Editora Tinta-da-China Brasil retorna ao mercado livreiro

Crônica, contos e ensaio de história estão na primeira fornada de lançamentos sob gestão da Associação Quatro Cinco Um

Está de volta às livrarias uma das mais inventivas e singulares editoras do país: após um hiato de cerca de dois anos, a Tinta-da-China Brasil volta a lançar e reimprimir livros, agora sob administração da Associação Quatro Cinco Um, organização sem fins lucrativos voltada para a difusão do livro, da língua portuguesa, da literatura e do pensamento científico no país.

Editora independente criada em Portugal em 2005, em 2012 a Tinta-da-China ganhou uma irmã brasileira, com sede no Rio de Janeiro. Dez anos e quase cinquenta títulos depois, a editora brasileira foi doada por sua fundadora, Bárbara Bulhosa, à Associação Quatro Cinco Um. A editora se soma aos outros projetos realizados pela instituição: o festival de editoras A Feira do Livro, que teve a sua primeira edição em junho, no Pacaembu, em São Paulo, e a revista de crítica de livros Quatro Cinco Um, publicada desde 2017.

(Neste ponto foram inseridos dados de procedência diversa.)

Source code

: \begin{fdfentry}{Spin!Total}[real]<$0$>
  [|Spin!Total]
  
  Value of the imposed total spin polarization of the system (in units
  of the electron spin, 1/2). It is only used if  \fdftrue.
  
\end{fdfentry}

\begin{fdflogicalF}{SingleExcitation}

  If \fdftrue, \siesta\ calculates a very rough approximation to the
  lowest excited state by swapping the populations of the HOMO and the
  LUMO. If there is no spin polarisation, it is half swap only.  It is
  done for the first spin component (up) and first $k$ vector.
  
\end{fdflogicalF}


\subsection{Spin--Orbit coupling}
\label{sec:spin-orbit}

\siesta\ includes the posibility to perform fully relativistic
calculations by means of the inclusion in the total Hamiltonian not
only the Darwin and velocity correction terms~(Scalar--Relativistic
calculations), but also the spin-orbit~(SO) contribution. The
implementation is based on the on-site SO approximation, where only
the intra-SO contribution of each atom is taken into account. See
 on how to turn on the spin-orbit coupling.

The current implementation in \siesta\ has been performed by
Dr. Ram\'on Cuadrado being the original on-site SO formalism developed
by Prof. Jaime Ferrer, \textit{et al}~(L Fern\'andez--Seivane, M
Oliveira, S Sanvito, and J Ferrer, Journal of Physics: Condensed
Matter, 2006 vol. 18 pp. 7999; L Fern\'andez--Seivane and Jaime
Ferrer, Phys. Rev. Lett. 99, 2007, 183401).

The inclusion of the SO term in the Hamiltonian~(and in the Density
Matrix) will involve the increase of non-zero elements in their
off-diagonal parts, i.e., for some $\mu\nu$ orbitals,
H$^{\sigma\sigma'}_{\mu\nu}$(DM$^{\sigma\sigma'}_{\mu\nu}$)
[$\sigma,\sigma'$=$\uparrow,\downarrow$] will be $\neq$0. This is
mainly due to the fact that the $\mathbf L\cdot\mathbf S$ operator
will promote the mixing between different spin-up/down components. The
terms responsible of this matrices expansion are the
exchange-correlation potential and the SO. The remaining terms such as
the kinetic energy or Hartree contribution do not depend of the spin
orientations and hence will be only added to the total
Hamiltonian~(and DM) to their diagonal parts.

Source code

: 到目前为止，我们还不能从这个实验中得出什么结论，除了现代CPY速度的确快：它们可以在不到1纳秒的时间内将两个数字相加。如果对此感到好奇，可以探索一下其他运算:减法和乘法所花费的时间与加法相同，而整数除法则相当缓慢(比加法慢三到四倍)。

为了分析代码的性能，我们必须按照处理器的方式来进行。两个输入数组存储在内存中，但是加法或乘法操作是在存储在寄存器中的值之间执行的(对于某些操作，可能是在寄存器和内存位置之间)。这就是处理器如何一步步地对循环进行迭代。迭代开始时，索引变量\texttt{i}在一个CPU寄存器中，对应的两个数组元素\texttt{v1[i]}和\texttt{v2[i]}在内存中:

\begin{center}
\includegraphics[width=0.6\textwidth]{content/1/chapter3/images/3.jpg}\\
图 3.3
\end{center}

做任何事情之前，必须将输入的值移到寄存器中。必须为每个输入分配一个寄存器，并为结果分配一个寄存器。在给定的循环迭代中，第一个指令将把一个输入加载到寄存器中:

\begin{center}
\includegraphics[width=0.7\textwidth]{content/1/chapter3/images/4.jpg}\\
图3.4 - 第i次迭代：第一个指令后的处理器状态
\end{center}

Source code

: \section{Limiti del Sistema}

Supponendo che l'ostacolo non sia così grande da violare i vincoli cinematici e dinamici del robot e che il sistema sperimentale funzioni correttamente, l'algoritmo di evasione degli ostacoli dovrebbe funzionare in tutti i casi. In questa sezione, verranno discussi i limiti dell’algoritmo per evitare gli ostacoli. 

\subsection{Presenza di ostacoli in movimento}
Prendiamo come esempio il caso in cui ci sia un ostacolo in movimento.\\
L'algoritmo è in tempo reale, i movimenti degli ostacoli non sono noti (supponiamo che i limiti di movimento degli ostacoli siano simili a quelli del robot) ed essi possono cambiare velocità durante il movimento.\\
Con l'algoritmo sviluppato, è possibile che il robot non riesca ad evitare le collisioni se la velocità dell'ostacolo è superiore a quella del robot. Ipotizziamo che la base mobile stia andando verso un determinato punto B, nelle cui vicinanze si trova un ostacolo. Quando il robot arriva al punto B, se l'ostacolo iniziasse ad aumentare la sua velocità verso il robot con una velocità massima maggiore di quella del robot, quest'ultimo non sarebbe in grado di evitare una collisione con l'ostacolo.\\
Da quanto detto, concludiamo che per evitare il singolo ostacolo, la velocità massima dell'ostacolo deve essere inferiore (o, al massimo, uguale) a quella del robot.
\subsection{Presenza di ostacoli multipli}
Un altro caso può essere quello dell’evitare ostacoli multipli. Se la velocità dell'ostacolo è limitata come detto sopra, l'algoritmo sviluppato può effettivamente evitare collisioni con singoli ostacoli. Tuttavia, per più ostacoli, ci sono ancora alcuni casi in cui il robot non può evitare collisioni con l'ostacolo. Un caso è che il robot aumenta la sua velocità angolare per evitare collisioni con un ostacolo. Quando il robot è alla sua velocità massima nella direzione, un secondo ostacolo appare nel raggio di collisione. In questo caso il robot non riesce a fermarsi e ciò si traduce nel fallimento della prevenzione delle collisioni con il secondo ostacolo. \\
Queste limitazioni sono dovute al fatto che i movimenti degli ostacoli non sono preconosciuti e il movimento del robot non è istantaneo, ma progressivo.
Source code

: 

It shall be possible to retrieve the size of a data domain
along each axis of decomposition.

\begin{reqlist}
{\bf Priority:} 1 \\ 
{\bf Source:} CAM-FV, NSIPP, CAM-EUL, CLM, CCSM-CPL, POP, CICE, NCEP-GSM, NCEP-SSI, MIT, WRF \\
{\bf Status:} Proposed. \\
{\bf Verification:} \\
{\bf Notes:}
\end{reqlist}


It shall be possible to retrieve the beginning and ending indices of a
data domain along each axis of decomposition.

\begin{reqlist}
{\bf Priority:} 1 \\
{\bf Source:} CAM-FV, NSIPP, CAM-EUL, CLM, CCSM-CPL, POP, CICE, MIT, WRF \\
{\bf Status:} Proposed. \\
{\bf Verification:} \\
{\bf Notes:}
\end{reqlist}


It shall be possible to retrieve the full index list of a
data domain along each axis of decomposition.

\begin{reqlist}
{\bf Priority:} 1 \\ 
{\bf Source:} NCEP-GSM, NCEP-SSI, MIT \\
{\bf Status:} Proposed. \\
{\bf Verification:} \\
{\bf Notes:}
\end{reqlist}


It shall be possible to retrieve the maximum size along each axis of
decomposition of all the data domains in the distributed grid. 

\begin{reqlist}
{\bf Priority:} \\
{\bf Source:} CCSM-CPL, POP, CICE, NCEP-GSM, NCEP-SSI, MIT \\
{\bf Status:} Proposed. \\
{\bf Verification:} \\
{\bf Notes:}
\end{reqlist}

Além de trazer para o Brasil o melhor do catálogo da Tinta-da-China portuguesa, a casa brasileira também vai criar e lançar novos livros, de autores de todas as origens, mantendo o padrão editorial e gráfico que pôs a editora de Bulhosa entre as mais importantes de Portugal.

A primeira fornada de livros traz uma amostra desse espírito e inclui literatura — um best of do cronista Ricardo Araújo Pereira e um volume de contos sobre a bomba de Hiroshima, de Tamiki Hara — e não ficção: crônicas do colunista da Quatro Cinco Um Paulo Roberto Pires sobre a ascensão da extrema direita no país e um ensaio de Rui Tavares sobre o Terremoto de Lisboa em 1755 e seus desdobramentos históricos.

Diante do fascismo: crônicas de um país à beira do abismo, de Paulo Roberto Pires, tem prefácio do jornalista Bob Fernandes. O livro de RAP, Estar vivo machuca: as melhores crônicas de Ricardo Araújo Pereira, tem seleção de Gustavo Pacheco e apresentação de Tati Bernardi. O pequeno livro do Grande Terremoto, de Rui Tavares, ganhou em sua edição brasileira um flipbook na margem direita das páginas ímpares que anima uma gravura do século 18 que mostra pessoas fugindo do terremoto.

CATÁLOGO

Se esses livros refletem algumas das linhas de força da editora, vale a pena conhecer um pouco do que foi publicado até agora pela Tinta-da-China Brasil.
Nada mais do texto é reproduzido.